*INSTRUCTIONS FOR THE TASK*.
Copy out each line of the data holding "through".

*INFORMATION*.
▼▼▼

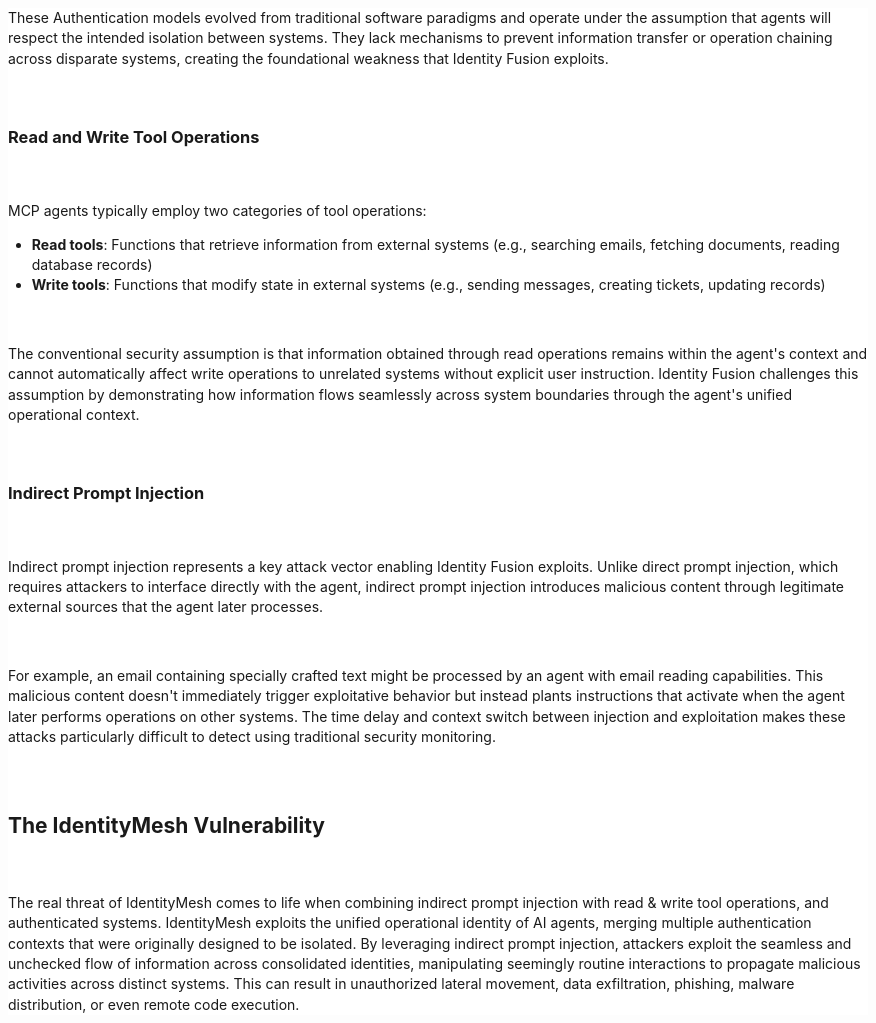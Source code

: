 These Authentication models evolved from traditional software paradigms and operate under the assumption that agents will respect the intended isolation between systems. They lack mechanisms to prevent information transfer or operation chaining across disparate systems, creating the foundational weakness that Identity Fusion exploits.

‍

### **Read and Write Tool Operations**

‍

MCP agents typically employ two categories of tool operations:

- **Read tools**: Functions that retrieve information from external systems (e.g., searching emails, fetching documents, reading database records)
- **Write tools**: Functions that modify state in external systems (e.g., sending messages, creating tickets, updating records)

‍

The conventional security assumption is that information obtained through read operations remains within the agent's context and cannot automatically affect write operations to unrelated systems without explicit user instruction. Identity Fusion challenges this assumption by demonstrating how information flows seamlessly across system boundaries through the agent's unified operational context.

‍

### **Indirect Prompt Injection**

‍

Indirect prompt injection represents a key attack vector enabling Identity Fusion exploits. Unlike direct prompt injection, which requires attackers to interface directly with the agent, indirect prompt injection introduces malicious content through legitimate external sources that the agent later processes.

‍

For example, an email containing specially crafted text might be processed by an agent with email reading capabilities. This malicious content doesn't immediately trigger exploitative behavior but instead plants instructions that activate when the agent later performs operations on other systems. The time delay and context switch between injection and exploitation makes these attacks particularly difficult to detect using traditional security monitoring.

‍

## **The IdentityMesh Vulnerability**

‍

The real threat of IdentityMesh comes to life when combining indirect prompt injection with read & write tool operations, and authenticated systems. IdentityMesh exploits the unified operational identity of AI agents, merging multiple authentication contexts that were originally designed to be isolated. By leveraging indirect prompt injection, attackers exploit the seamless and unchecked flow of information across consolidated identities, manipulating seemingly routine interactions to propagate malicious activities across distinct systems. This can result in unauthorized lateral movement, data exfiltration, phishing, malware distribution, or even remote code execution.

▲▲▲
▼▼▼

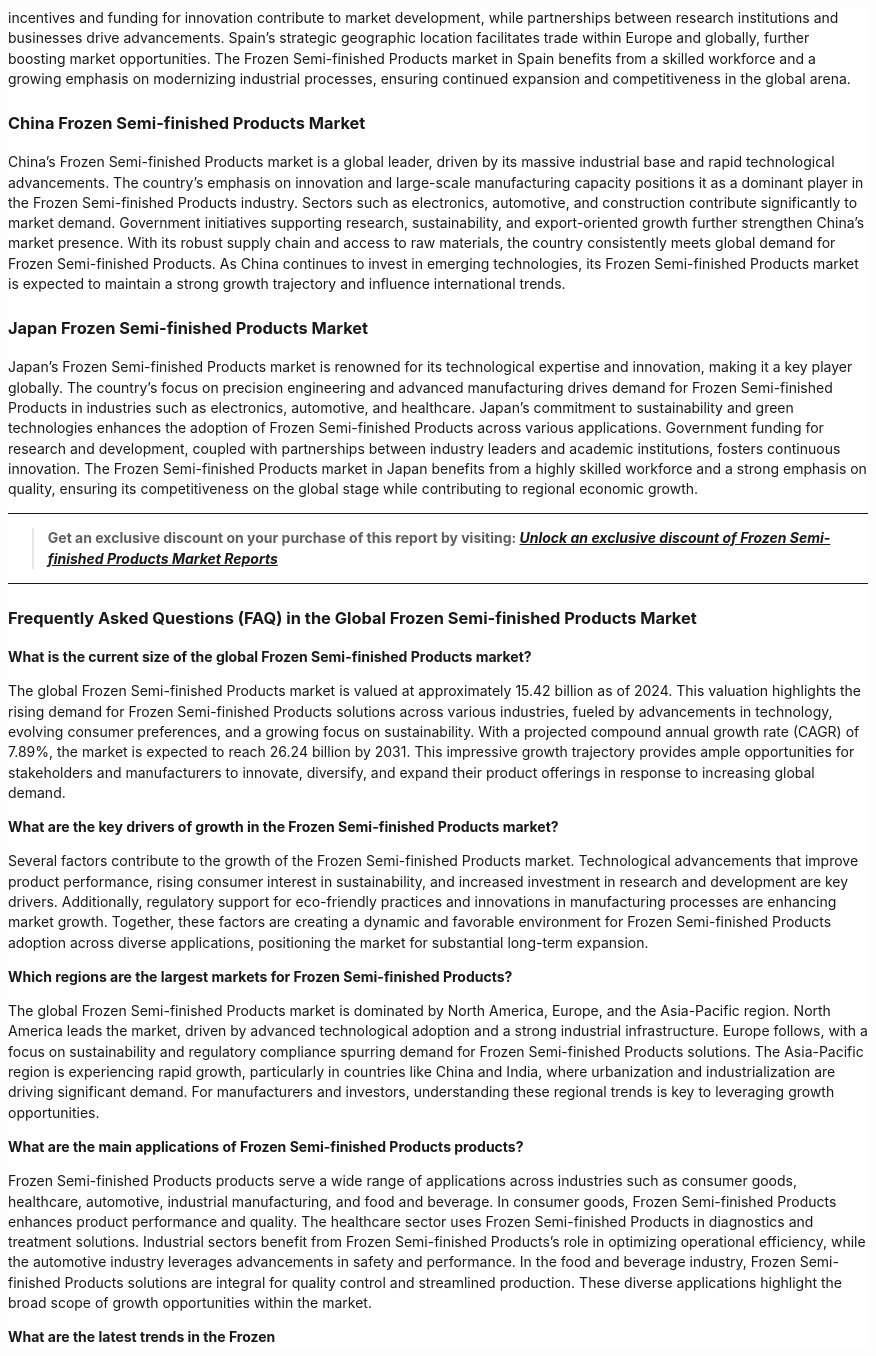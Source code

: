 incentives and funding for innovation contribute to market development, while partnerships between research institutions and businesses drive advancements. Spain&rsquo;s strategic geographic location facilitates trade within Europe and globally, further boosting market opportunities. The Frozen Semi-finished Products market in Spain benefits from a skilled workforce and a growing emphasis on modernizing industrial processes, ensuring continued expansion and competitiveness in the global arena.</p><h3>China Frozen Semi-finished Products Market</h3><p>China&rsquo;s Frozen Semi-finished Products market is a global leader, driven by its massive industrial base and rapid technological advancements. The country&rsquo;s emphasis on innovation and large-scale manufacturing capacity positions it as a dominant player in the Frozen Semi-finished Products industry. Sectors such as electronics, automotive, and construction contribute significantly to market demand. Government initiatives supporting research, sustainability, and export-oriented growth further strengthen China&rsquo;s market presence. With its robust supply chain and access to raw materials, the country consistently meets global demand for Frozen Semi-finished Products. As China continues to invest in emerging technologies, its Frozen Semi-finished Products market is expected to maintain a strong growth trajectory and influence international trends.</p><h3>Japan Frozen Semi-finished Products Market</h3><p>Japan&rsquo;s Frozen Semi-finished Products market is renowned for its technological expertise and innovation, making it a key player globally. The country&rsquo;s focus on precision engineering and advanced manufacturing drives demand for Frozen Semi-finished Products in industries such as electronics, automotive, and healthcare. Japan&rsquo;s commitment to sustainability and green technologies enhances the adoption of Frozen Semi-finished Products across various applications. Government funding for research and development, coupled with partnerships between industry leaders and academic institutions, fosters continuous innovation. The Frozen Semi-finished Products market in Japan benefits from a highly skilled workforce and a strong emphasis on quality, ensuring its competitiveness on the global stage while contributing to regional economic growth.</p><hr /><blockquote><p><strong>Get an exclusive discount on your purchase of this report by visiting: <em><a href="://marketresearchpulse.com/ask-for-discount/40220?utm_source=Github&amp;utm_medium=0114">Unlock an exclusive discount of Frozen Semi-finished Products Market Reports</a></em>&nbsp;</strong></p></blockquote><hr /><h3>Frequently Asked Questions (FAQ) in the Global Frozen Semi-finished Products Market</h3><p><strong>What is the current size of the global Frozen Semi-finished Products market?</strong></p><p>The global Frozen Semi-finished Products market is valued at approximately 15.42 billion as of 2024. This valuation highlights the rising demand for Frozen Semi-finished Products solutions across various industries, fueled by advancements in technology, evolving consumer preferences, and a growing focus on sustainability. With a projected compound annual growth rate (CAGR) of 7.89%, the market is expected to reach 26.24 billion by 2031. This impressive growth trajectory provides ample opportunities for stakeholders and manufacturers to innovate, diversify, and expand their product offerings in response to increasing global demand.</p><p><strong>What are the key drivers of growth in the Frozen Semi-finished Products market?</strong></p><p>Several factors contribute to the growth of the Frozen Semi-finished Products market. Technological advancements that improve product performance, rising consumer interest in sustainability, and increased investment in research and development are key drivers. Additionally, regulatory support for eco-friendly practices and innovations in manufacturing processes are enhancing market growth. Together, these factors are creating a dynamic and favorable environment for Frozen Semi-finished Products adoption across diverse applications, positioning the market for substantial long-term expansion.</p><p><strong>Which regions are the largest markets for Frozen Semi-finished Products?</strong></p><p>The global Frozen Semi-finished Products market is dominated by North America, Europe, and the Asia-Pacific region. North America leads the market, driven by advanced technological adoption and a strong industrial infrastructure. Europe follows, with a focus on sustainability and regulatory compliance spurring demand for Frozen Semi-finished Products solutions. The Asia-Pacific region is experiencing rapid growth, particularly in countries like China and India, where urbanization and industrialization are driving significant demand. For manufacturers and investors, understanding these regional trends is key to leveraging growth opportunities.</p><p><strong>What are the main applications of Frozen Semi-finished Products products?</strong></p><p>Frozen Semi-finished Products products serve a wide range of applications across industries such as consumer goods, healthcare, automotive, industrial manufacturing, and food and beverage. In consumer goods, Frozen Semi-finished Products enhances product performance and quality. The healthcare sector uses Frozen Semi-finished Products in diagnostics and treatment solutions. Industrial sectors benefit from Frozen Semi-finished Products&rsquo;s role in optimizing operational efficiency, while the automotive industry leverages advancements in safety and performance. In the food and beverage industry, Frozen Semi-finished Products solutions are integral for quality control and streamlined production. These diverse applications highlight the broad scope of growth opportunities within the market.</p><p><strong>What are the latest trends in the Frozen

▲▲▲
▼▼▼

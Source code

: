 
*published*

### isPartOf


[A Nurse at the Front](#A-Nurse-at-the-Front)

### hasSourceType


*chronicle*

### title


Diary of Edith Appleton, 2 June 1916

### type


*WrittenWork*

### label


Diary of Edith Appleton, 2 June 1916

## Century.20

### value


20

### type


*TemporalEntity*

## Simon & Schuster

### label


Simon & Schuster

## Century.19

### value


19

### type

▲▲▲

*RESULT*.
The conventional security assumption is that information obtained through read operations remains within the agent's context and cannot automatically affect write operations to unrelated systems without explicit user instruction. Identity Fusion challenges this assumption by demonstrating how information flows seamlessly across system boundaries through the agent's unified operational context.
Indirect prompt injection represents a key attack vector enabling Identity Fusion exploits. Unlike direct prompt injection, which requires attackers to interface directly with the agent, indirect prompt injection introduces malicious content through legitimate external sources that the agent later processes.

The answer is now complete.